---------- DATA SECTION ----------
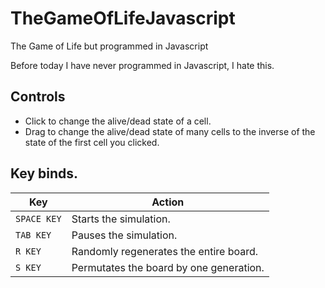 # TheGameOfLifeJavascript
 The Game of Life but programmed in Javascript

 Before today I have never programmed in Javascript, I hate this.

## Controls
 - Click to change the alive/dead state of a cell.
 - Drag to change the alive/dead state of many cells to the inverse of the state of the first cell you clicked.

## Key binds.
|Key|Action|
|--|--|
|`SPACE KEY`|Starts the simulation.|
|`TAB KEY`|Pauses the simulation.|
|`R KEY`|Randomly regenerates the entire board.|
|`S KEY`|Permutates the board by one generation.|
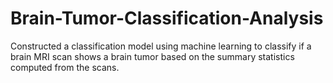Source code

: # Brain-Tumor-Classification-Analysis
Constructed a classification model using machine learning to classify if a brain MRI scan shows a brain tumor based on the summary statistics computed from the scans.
----------
---------- DATA SECTION ----------
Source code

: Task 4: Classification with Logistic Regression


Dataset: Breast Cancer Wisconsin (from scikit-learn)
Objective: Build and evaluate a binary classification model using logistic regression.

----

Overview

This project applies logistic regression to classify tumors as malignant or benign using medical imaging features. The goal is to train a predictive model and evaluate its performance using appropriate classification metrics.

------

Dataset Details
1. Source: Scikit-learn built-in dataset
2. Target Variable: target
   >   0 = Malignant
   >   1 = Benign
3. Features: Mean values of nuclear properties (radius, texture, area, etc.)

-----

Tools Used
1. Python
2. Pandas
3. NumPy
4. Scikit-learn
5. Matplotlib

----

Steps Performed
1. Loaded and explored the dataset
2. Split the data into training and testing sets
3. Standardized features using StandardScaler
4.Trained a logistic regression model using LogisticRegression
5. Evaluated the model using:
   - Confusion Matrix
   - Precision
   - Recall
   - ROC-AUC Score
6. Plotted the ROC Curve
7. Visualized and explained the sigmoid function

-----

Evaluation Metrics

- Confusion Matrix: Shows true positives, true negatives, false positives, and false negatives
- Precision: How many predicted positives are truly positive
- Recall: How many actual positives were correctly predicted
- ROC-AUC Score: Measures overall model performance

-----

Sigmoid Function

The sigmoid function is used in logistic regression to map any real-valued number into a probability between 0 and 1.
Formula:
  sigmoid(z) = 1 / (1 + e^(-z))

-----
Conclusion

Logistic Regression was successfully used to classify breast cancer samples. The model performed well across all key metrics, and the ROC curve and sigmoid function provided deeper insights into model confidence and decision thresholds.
----------
---------- DATA SECTION ----------
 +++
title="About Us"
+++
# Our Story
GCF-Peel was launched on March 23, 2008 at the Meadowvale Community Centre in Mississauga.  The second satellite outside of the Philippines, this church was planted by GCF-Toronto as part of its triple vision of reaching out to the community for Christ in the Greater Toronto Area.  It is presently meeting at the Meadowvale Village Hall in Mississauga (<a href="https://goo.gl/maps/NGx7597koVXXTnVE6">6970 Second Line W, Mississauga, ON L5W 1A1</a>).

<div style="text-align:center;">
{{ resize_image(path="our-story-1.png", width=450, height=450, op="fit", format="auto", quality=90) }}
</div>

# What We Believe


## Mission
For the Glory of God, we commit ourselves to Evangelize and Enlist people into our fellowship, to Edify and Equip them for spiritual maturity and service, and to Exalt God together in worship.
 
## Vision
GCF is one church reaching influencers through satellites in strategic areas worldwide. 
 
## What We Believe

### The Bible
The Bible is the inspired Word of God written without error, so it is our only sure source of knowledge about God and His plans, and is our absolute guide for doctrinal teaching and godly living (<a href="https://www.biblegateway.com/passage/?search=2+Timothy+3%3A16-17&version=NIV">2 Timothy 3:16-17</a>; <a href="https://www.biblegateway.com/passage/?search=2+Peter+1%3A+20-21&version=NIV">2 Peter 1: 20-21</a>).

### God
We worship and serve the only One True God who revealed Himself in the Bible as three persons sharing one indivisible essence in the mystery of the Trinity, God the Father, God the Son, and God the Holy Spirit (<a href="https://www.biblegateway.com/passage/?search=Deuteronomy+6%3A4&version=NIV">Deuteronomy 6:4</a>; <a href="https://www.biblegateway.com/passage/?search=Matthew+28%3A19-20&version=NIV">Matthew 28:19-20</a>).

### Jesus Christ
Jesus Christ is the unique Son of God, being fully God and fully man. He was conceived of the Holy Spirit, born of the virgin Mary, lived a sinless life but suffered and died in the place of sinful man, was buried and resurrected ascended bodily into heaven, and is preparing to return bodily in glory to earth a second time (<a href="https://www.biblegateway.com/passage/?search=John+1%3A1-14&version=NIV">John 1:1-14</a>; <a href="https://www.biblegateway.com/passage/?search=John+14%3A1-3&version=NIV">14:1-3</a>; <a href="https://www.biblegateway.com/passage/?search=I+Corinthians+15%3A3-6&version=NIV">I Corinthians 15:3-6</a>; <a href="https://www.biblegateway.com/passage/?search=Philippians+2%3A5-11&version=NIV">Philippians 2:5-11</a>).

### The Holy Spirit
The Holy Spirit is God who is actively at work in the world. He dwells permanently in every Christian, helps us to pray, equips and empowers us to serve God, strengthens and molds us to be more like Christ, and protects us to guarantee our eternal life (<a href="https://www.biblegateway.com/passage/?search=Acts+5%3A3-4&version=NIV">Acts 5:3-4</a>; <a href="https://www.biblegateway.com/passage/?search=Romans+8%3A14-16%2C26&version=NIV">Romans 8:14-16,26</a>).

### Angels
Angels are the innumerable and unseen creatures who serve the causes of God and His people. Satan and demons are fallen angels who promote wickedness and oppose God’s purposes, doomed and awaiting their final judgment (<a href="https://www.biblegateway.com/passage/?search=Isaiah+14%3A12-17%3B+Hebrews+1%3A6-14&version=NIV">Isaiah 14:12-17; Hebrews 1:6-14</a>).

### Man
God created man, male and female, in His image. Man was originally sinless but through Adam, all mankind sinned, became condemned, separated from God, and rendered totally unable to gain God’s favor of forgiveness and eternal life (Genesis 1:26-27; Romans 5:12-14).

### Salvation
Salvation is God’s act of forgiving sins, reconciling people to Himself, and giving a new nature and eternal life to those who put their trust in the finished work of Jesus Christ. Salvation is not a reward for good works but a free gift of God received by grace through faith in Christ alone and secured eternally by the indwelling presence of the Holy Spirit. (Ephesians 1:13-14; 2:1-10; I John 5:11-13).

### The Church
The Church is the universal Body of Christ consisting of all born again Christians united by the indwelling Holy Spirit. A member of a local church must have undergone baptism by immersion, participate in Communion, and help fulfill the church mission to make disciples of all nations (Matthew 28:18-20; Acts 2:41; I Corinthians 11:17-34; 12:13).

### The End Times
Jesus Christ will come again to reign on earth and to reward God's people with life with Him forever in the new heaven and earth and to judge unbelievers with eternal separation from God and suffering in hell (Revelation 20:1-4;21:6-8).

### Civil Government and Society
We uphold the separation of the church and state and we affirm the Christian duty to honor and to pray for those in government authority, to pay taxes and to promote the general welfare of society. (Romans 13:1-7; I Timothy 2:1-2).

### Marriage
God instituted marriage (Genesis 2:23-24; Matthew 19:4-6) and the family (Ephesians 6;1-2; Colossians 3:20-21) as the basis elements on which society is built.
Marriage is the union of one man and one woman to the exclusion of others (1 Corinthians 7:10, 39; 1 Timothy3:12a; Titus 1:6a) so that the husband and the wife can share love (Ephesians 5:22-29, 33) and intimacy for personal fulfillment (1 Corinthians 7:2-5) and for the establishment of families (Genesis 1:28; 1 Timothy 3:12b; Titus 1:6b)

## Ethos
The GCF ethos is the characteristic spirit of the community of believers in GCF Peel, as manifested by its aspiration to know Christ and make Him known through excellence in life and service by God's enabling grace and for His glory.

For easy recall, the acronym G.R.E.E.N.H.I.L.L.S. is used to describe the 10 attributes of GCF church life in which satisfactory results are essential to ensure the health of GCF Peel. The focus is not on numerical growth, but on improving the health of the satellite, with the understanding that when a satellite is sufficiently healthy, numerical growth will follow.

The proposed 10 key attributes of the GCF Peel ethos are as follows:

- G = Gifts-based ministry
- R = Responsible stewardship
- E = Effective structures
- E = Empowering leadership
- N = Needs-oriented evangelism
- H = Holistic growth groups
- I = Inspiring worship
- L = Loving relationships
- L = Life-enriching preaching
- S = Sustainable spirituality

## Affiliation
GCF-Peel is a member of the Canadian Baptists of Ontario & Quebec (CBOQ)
----------
Whenever "Confusion" occurs in a line above, copy that line.

» **REPLY TO THE EXERCISE**
   - Confusion Matrix
- Confusion Matrix: Shows true positives, true negatives, false positives, and false negatives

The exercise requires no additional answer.